** Opening THE INPUT block **

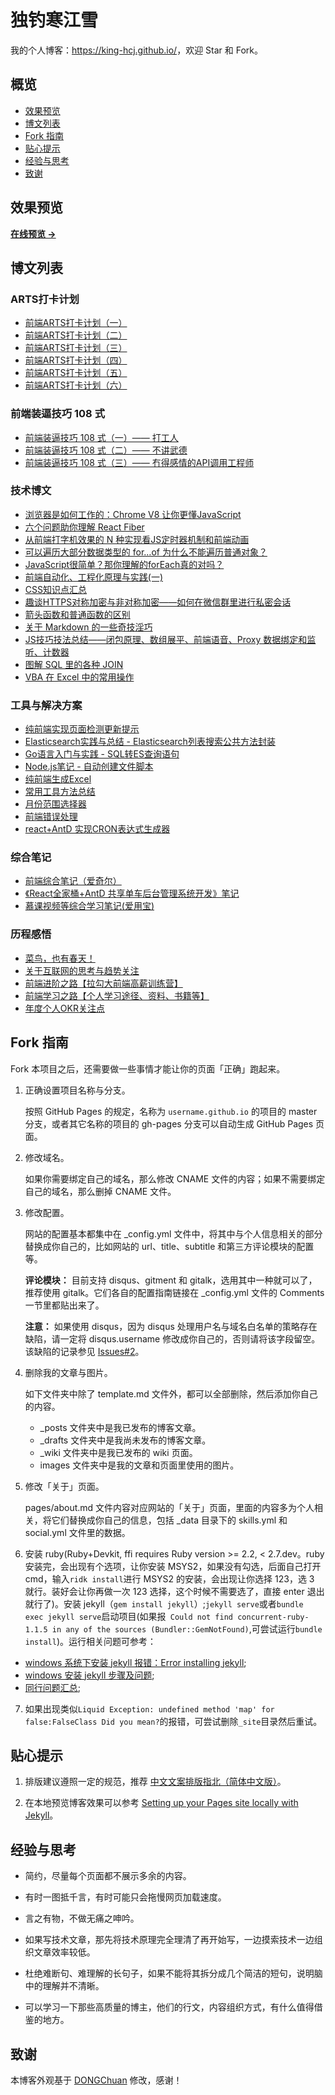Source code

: # 独钓寒江雪

我的个人博客：<https://king-hcj.github.io/>，欢迎 Star 和 Fork。

## 概览

<!-- vim-markdown-toc GFM -->

- [效果预览](#效果预览)
- [博文列表](#博文列表)
- [Fork 指南](#fork-指南)
- [贴心提示](#贴心提示)
- [经验与思考](#经验与思考)
- [致谢](#致谢)

<!-- vim-markdown-toc -->

## 效果预览

**[在线预览 &rarr;](https://king-hcj.github.io/)**

## 博文列表

### ARTS打卡计划

  - [前端ARTS打卡计划（一）](https://king-hcj.github.io/2020/04/11/arts1/)
  - [前端ARTS打卡计划（二）](https://king-hcj.github.io/2020/06/16/arts2/)
  - [前端ARTS打卡计划（三）](https://king-hcj.github.io/2020/08/24/arts3/)
  - [前端ARTS打卡计划（四）](https://king-hcj.github.io/2020/11/02/arts4/)
  - [前端ARTS打卡计划（五）](https://king-hcj.github.io/2021/01/11/arts5/)
  - [前端ARTS打卡计划（六）](https://king-hcj.github.io/2021/03/22/arts6/)

### 前端装逼技巧 108 式

  - [前端装逼技巧 108 式（一）—— 打工人](https://segmentfault.com/a/1190000038251777)
  - [前端装逼技巧 108 式（二）—— 不讲武德](https://segmentfault.com/a/1190000038393789)
  - [前端装逼技巧 108 式（三）—— 冇得感情的API调用工程师](https://king-hcj.github.io/2020/12/21/JavaScript-108-tips3/)

### 技术博文

  - [浏览器是如何工作的：Chrome V8 让你更懂JavaScript](https://king-hcj.github.io/2020/10/05/google-v8/)
  - [六个问题助你理解 React Fiber](https://king-hcj.github.io/2021/03/21/6-questions-of-react-fiber/)
  - [从前端打字机效果的 N 种实现看JS定时器机制和前端动画](https://king-hcj.github.io/2021/01/10/js-typed/)
  - [可以遍历大部分数据类型的 for…of 为什么不能遍历普通对象？](https://king-hcj.github.io/2020/12/05/for-of/)
  - [JavaScript很简单？那你理解的forEach真的对吗？](https://king-hcj.github.io/2020/10/03/you-dont-know-foreach/)
  - [前端自动化、工程化原理与实践(一)](https://king-hcj.github.io/2020/02/23/front-end-engineering/)
  - [CSS知识点汇总](https://king-hcj.github.io/2020/02/16/css-skills/)
  - [趣谈HTTPS对称加密与非对称加密——如何在微信群里进行私密会话](https://king-hcj.github.io/2020/01/11/symmetric-asymmetric/)
  - [箭头函数和普通函数的区别](https://king-hcj.github.io/2019/12/21/func-and-arrow-func/)
  - [关于 Markdown 的一些奇技淫巧](https://king-hcj.github.io/2019/09/01/markdown-odd-skills/)
  - [JS技巧技法总结——闭包原理、数组展平、前端语音、Proxy 数据绑定和监听、计数器](https://king-hcj.github.io/2019/08/08/js-skills/)
  - [图解 SQL 里的各种 JOIN](https://king-hcj.github.io/2017/09/11/joins-in-sql/)
  - [VBA 在 Excel 中的常用操作](https://king-hcj.github.io/2017/08/22/vba-knowledge/)

### 工具与解决方案

  - [纯前端实现页面检测更新提示](https://king-hcj.github.io/2020/12/11/upload-page/)
  - [Elasticsearch实践与总结 - Elasticsearch列表搜索公共方法封装](https://king-hcj.github.io/2020/11/12/elasticsearch/)
  - [Go语言入门与实践 - SQL转ES查询语句](https://king-hcj.github.io/2020/11/05/go-first/)
  - [Node.js笔记 - 自动创建文件脚本](https://king-hcj.github.io/2020/06/14/nodejs/)
  - [纯前端生成Excel](https://king-hcj.github.io/2020/05/19/export-excel/)
  - [常用工具方法总结](https://king-hcj.github.io/2020/05/15/utils/)
  - [月份范围选择器](https://king-hcj.github.io/2020/05/12/monthRangePicker/)
  - [前端错误处理](https://king-hcj.github.io/2020/01/14/error-handling/)
  - [react+AntD 实现CRON表达式生成器](https://king-hcj.github.io/2020/01/10/cron/)

### 综合笔记

  - [前端综合笔记（爱奇尔）](https://king-hcj.github.io/2019/12/22/angle-aiqier/)
  - [《React全家桶+AntD 共享单车后台管理系统开发》笔记](https://king-hcj.github.io/2019/05/23/AntD/)
  - [慕课视频等综合学习笔记(爱用宝)](https://king-hcj.github.io/2018/12/12/aiyongbao-study/)

### 历程感悟

- [菜鸟，也有春天！](https://king-hcj.github.io/2019/12/25/annual-personal-ummary/)
- [关于互联网的思考与趋势关注](https://king-hcj.github.io/2020/01/13/thinking-about-the-future-network/)
- [前端进阶之路【拉勾大前端高薪训练营】](https://king-hcj.github.io/2020/05/25/front-end-engineer-promotion/)
- [前端学习之路【个人学习途径、资料、书籍等】](https://king-hcj.github.io/2019/12/22/front-end-engineer/)
- [年度个人OKR关注点](https://king-hcj.github.io/2019/12/23/okr/)

## Fork 指南

Fork 本项目之后，还需要做一些事情才能让你的页面「正确」跑起来。

1. 正确设置项目名称与分支。

   按照 GitHub Pages 的规定，名称为 `username.github.io` 的项目的 master 分支，或者其它名称的项目的 gh-pages 分支可以自动生成 GitHub Pages 页面。

2. 修改域名。

   如果你需要绑定自己的域名，那么修改 CNAME 文件的内容；如果不需要绑定自己的域名，那么删掉 CNAME 文件。

3. 修改配置。

   网站的配置基本都集中在 \_config.yml 文件中，将其中与个人信息相关的部分替换成你自己的，比如网站的 url、title、subtitle 和第三方评论模块的配置等。

   **评论模块：** 目前支持 disqus、gitment 和 gitalk，选用其中一种就可以了，推荐使用 gitalk。它们各自的配置指南链接在 \_config.yml 文件的 Comments 一节里都贴出来了。

   **注意：** 如果使用 disqus，因为 disqus 处理用户名与域名白名单的策略存在缺陷，请一定将 disqus.username 修改成你自己的，否则请将该字段留空。该缺陷的记录参见 [Issues#2][3]。

4. 删除我的文章与图片。

   如下文件夹中除了 template.md 文件外，都可以全部删除，然后添加你自己的内容。

   - \_posts 文件夹中是我已发布的博客文章。
   - \_drafts 文件夹中是我尚未发布的博客文章。
   - \_wiki 文件夹中是我已发布的 wiki 页面。
   - images 文件夹中是我的文章和页面里使用的图片。

5. 修改「关于」页面。

   pages/about.md 文件内容对应网站的「关于」页面，里面的内容多为个人相关，将它们替换成你自己的信息，包括 \_data 目录下的 skills.yml 和 social.yml 文件里的数据。

6. 安装 ruby(Ruby+Devkit, ffi requires Ruby version >= 2.2, < 2.7.dev。ruby 安装完，会出现有个选项，让你安装 MSYS2，如果没有勾选，后面自己打开 cmd，输入`ridk install`进行 MSYS2 的安装，会出现让你选择 123，选 3 就行。装好会让你再做一次 123 选择，这个时候不需要选了，直接 enter 退出就行了)。安装 jekyll（`gem install jekyll`）;`jekyll serve`或者`bundle exec jekyll serve`启动项目(如果报` Could not find concurrent-ruby-1.1.5 in any of the sources (Bundler::GemNotFound)`,可尝试运行`bundle install`)。运行相关问题可参考：

- [windows 系统下安装 jekyll 报错：Error installing jekyll](https://segmentfault.com/q/1010000013418668);
- [windows 安装 jekyll 步骤及问题](https://blog.csdn.net/mouday/article/details/79300135);
- [同行问题汇总](https://github.com/zhang0peter/zhang0peter.github.io);

7. 如果出现类似`Liquid Exception: undefined method 'map' for false:FalseClass Did you mean?`的报错，可尝试删除`_site`目录然后重试。

## 贴心提示

1. 排版建议遵照一定的规范，推荐 [中文文案排版指北（简体中文版）][1]。

2. 在本地预览博客效果可以参考 [Setting up your Pages site locally with Jekyll][2]。

## 经验与思考

- 简约，尽量每个页面都不展示多余的内容。

- 有时一图抵千言，有时可能只会拖慢网页加载速度。

- 言之有物，不做无痛之呻吟。

- 如果写技术文章，那先将技术原理完全理清了再开始写，一边摸索技术一边组织文章效率较低。

- 杜绝难断句、难理解的长句子，如果不能将其拆分成几个简洁的短句，说明脑中的理解并不清晰。

- 可以学习一下那些高质量的博主，他们的行文，内容组织方式，有什么值得借鉴的地方。

## 致谢

本博客外观基于 [DONGChuan](https://dongchuan.github.io) 修改，感谢！

[1]: https://github.com/mzlogin/chinese-copywriting-guidelines
[2]: https://help.github.com/articles/setting-up-your-pages-site-locally-with-jekyll/
[3]: https://github.com/mzlogin/mzlogin.github.io/issues/2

** Closing THE INPUT block **

Count the lines in the records above that contain "your". Reply with the number only.

2